Exercise directions: Scan the entries below for the word "queues" and copy every line where it turns up.
---------- Material to process
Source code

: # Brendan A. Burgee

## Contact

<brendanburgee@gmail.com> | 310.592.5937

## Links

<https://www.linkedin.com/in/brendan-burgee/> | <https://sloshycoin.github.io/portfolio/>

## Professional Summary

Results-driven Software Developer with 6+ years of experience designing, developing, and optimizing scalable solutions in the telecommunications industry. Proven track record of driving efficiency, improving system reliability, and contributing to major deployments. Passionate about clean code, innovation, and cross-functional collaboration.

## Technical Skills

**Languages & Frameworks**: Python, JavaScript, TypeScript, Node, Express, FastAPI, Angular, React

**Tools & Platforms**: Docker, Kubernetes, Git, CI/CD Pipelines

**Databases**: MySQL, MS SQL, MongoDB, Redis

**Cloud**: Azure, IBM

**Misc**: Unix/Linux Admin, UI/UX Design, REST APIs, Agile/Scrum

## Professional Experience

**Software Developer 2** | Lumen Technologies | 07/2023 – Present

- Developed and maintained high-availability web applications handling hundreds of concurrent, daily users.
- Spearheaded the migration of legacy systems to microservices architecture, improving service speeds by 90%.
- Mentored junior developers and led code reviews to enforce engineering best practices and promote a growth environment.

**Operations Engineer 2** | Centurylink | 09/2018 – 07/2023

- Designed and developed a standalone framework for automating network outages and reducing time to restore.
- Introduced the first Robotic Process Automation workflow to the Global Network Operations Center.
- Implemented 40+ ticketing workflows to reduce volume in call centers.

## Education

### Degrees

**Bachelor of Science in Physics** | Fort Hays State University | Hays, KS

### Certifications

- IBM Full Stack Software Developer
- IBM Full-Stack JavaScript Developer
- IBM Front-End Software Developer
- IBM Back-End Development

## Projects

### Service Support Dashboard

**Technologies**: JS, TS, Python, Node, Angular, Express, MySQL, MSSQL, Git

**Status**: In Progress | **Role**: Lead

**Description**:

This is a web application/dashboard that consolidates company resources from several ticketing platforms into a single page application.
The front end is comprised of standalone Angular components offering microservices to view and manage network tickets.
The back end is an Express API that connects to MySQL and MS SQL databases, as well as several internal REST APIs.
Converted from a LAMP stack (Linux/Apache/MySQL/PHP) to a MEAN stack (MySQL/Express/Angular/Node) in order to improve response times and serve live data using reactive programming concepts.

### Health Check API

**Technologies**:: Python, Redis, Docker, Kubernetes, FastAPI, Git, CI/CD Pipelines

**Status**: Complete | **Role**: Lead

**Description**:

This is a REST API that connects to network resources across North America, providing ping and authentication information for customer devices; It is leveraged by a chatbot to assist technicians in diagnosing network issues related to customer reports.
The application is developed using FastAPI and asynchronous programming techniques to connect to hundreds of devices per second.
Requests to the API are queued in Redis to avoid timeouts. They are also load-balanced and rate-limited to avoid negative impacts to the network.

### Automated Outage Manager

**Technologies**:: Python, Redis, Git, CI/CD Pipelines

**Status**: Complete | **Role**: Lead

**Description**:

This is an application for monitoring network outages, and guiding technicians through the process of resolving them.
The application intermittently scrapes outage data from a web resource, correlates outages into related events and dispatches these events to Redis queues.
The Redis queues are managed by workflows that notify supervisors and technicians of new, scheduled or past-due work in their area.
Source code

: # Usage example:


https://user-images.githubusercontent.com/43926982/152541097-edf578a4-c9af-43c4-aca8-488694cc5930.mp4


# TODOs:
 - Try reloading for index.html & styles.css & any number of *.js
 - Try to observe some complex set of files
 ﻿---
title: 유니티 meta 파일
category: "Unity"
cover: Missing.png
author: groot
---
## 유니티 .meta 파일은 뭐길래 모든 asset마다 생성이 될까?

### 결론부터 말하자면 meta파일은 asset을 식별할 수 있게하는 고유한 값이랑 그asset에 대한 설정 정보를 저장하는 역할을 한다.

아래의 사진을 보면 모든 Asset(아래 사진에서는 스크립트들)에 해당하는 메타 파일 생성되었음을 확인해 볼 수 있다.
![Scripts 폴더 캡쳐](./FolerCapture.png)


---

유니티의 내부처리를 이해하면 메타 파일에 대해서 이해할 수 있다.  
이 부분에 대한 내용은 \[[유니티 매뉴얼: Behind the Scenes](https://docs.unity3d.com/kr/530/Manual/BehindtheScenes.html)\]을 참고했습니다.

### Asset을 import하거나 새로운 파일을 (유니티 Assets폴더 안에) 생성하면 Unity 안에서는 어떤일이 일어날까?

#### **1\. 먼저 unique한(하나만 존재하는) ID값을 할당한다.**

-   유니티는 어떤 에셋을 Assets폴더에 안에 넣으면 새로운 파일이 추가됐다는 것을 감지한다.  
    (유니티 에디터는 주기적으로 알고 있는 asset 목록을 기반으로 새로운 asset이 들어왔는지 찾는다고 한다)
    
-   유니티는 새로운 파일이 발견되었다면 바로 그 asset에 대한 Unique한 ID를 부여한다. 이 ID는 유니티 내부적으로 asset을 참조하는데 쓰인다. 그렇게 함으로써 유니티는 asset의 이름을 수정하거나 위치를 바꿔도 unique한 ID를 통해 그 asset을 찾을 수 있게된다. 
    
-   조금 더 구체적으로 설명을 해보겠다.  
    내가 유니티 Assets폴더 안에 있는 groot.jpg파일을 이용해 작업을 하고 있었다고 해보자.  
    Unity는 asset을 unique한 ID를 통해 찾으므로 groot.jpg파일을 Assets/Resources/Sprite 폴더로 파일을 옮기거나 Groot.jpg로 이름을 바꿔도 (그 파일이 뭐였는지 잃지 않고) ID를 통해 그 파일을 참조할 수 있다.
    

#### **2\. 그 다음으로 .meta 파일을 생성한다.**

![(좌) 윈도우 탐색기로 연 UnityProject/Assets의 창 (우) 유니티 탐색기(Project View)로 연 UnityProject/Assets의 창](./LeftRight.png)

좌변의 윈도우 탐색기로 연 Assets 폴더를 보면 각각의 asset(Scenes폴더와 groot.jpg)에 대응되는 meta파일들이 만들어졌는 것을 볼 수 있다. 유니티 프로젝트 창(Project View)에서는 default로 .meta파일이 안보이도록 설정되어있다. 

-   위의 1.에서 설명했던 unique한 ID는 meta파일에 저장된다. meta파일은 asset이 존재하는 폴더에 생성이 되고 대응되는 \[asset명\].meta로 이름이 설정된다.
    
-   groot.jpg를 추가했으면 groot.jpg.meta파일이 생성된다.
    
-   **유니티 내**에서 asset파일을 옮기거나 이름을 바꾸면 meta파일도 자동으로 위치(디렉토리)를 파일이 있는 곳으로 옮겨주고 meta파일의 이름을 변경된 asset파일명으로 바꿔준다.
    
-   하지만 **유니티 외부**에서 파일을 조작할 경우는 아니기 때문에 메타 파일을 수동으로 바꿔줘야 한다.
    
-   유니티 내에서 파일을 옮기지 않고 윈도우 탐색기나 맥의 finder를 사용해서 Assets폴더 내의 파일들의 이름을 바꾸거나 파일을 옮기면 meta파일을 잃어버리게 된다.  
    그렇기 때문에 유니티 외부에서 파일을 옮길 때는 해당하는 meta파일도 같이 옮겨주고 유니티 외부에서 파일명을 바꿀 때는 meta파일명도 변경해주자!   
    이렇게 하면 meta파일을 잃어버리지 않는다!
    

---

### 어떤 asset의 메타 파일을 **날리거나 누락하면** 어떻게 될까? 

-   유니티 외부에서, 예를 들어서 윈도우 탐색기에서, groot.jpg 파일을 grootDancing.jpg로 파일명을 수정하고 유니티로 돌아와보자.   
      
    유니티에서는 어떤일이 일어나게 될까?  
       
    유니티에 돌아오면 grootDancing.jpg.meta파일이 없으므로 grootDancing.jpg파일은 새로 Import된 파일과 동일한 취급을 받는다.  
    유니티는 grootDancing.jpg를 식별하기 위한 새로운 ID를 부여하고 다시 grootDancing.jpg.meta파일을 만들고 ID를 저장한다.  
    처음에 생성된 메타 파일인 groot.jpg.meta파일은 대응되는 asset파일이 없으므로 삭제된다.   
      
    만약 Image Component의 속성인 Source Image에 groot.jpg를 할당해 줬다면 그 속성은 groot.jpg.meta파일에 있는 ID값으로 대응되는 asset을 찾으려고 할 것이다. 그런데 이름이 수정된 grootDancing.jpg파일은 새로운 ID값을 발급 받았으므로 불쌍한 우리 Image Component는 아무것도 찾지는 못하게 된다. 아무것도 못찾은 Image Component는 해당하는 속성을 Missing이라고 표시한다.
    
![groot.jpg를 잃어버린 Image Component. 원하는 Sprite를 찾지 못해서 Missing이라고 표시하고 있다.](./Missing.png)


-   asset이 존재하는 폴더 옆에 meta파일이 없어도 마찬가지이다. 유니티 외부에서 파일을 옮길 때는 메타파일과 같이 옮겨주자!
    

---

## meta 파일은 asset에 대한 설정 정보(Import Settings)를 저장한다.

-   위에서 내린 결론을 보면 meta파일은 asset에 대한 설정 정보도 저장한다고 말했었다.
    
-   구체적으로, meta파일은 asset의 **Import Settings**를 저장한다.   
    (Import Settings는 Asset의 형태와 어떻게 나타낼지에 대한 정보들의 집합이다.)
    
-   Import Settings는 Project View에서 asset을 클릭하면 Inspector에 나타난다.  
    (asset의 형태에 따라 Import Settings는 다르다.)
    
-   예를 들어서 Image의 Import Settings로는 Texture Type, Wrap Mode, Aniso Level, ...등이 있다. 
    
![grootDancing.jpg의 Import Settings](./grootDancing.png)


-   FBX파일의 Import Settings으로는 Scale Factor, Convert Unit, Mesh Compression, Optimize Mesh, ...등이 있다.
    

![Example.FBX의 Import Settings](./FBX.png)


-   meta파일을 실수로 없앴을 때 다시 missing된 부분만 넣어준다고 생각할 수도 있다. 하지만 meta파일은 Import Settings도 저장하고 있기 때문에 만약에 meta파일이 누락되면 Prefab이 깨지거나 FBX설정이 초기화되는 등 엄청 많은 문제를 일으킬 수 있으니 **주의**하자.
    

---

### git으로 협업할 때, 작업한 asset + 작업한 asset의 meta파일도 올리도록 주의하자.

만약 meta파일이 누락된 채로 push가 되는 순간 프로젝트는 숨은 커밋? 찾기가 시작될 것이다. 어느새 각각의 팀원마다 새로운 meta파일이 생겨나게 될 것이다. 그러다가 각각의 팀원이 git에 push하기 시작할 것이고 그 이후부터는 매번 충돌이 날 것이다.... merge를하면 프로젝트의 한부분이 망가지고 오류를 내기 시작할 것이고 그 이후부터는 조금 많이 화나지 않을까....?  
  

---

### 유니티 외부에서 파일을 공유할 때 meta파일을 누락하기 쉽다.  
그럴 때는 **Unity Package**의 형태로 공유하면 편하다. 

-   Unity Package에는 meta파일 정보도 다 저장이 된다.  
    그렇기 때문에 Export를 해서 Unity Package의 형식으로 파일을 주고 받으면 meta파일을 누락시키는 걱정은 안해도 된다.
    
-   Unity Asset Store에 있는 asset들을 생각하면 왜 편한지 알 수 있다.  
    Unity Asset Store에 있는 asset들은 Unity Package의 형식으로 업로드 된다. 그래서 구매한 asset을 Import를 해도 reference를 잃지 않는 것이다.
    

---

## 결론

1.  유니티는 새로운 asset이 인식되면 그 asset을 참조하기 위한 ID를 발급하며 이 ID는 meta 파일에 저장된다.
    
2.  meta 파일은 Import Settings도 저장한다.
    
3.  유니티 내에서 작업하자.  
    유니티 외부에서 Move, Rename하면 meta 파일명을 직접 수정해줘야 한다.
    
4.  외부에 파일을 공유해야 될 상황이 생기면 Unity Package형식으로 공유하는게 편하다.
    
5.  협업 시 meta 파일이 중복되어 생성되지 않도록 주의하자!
--------------------
Response to this task:
The application intermittently scrapes outage data from a web resource, correlates outages into related events and dispatches these events to Redis queues.
The Redis queues are managed by workflows that notify supervisors and technicians of new, scheduled or past-due work in their area.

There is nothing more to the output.